[WHAT THE EXERCISE ASKS]: From the data underneath, reproduce exactly the stretch that begins at the line with "extract relevant information." and ends after the line with "### Installation".

[SOURCE DATA]:

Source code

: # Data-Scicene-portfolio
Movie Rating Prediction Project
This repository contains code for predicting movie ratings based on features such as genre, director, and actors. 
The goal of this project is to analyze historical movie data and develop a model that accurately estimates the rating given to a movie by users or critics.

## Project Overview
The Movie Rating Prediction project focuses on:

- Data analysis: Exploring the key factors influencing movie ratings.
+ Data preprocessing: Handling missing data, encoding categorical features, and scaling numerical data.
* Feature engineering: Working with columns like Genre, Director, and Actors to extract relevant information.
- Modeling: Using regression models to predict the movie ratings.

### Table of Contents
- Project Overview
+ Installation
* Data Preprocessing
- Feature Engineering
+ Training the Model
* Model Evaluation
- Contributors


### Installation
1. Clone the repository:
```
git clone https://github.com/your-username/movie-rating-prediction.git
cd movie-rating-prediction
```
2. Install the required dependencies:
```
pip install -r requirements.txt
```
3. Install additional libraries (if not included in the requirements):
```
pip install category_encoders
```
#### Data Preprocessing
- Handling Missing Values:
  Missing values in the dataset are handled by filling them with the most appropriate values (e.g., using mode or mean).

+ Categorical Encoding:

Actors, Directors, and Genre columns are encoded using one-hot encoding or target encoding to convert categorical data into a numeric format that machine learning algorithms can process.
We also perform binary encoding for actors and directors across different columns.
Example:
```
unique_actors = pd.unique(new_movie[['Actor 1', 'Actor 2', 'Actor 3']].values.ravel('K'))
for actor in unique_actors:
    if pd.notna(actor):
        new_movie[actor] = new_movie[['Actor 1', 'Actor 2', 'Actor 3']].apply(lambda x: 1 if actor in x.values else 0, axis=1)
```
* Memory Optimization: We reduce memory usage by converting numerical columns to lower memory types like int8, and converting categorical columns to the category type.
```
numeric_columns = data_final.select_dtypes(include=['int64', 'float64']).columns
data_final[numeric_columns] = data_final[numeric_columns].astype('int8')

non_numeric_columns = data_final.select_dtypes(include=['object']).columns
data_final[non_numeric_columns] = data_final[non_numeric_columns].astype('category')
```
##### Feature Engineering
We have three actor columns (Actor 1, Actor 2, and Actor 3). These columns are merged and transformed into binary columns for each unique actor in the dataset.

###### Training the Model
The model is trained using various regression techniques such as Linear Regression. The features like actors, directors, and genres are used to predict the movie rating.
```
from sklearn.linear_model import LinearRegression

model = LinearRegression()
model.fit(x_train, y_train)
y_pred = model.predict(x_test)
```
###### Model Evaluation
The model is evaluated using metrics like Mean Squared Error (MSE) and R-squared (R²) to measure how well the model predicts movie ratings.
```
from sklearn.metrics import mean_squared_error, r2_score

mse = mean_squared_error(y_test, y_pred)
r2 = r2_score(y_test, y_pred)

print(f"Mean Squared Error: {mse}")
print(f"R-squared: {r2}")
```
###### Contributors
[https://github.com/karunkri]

[RESULT FOR THIS EXERCISE]:
* Feature engineering: Working with columns like Genre, Director, and Actors to extract relevant information.
- Modeling: Using regression models to predict the movie ratings.

### Table of Contents
- Project Overview
+ Installation
* Data Preprocessing
- Feature Engineering
+ Training the Model
* Model Evaluation
- Contributors


### Installation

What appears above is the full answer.